Discussion:
[Felix-language] filesystem interaction
Erick Tryzelaar
2007-09-10 07:34:29 UTC
Permalink
So the sqlite test keeps failing on my mac because the sqlite that
comes with osx doesn't include the ability to test for if a table
exists in a database. So, probably the best thing to do would be to
remove the database first before creating it. However, we don't have
any handy os-independent filesystem commands. Since we need that
anyway, how do you guys think we should implement it? Here's a simple
survey of how others do it:

Python and Ocaml:
Python throws most it's os interaction into os.py which makes it a bit
unwieldy. Ocaml does basically the same thing by putting it all in
Unix. I'm betting I don't need to go into too much detail. Since they
both implement one main location for everything, some functions aren't
implemented, which makes the interface inconsistent. They throw either
OSError for python or Unix_error for ocaml on error.

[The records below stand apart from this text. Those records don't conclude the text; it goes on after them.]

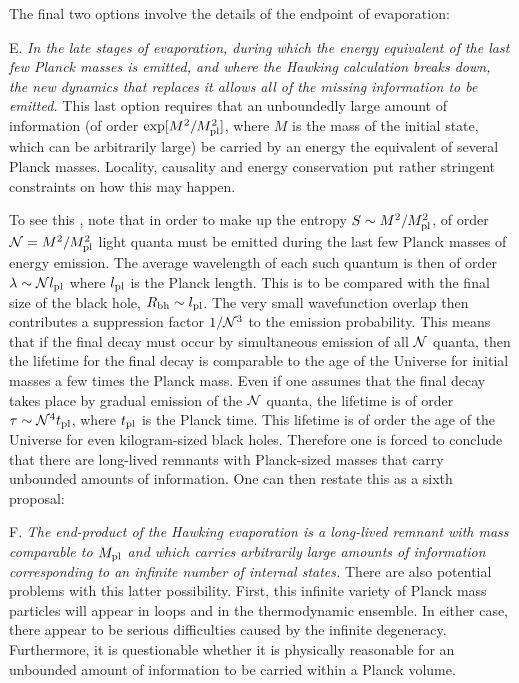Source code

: The final two options involve the details of the endpoint of evaporation:

\itemskip
\item{E.}  {\it In the late stages of evaporation, during which the energy
equivalent of the last
few Planck masses is emitted, and where the Hawking calculation breaks down,
the new dynamics that replaces it
allows all of the missing information to be
emitted. }
\itemskip
This last option requires that an unboundedly large amount of
information (of order $\exp[{M^2/M_{\rm pl}^2}]$, where $M$
is the mass of the
initial state, which can be arbitrarily large) be
carried by an energy the equivalent of several Planck
masses.  Locality, causality and energy conservation put rather
stringent constraints on how this may happen.

To see this , note that in order to make up the entropy
$S\sim M^2/M_{\rm pl}^2$, of order ${\cal N} = M^2/M_{\rm pl}^2$ light quanta must
be emitted during the last few Planck masses of energy emission.  The
average wavelength of each such quantum is then of order $\lambda\sim
{\cal N}l_{\rm pl}$ where $l_{\rm pl}$ is the Planck length.  This is to be compared
with the final size of the black hole, $R_{\rm bh}\sim l_{\rm pl}$.  The
very small wavefunction overlap then contributes a suppression factor
$1/{\cal N}^3$ to the emission probability.  This means that if the final
decay must occur by simultaneous emission of all ${\cal N}$ quanta, then
the lifetime for the final decay is comparable to the age of the
Universe  for initial masses a few times the Planck
mass.  Even if one assumes that the final decay takes place by
gradual emission of the ${\cal N}$ quanta, the lifetime is of
order
$\tau \sim {\cal N}^4 t_{\rm pl}$, where $t_{\rm pl}$ is the Planck
time.  This lifetime is of order the age of the Universe for
even kilogram-sized black holes.
Therefore one is forced to conclude that there are long-lived
remnants with Planck-sized  masses that carry unbounded amounts of
information.  One can then restate this as a sixth proposal:

\itemskip
\item{F.}  {\it The end-product of the Hawking evaporation is a long-lived
remnant with mass comparable to $M_{\rm pl}$ and which carries arbitrarily
large amounts of information corresponding to an infinite number
of internal states.}
\itemskip
There are also potential problems with this latter possibility.
First, this infinite variety of Planck mass particles will appear in loops
and in the thermodynamic ensemble.  In either case, there appear to be serious
difficulties
caused by the infinite degeneracy.
Furthermore, it is questionable whether it is physically
reasonable for an unbounded amount of information to be carried
within a Planck volume.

[python]: http://docs.python.org/lib/os-file-dir.html
[ocaml]: http://caml.inria.fr/pub/docs/manual-ocaml/libref/Unix.html


Ruby:
Ruby puts all of its filesystem routines in one module called
FileUtils. It's operations can quite high level. For instance, chdir
can optionally take a closure that will cd into the specified
directory, run the closure, and cd to the original dir afterwards.
Pretty much every function takes one of the following: force, noop,
preserve, and verbose. This simplifies having to manually create a lot
of these options.

One interesting idea is that they have some sub-modules that set
default arguments on the operations. For instance, you can use
FileUtils::DryRun where it has the same interface as FileUtils but no
actual modification of the filesystem will take place.

On error, it raises exceptions named after unix's errnor, like
Errno::EEXIST and the like.

[ruby]: http://www.ruby-doc.org/stdlib/libdoc/fileutils/rdoc/index.html


D:
This seems to be similar to Ruby but with less sugar. One nice thing
is that instead of presenting a separate glob function, their listdir
function is overloaded to accept a glob pattern or a regex. Errors are
done by raising a FileException

[d]: http://www.digitalmars.com/d/phobos/std_file.html


Haskell:
It's closer to D than Ruby. The main interesting thing is how errors
are done via monads. See the second link for how it works. Since we
don't have exceptions, this could be an interesting way to do error
handling. Without type inferrence, it could be unwieldy, however.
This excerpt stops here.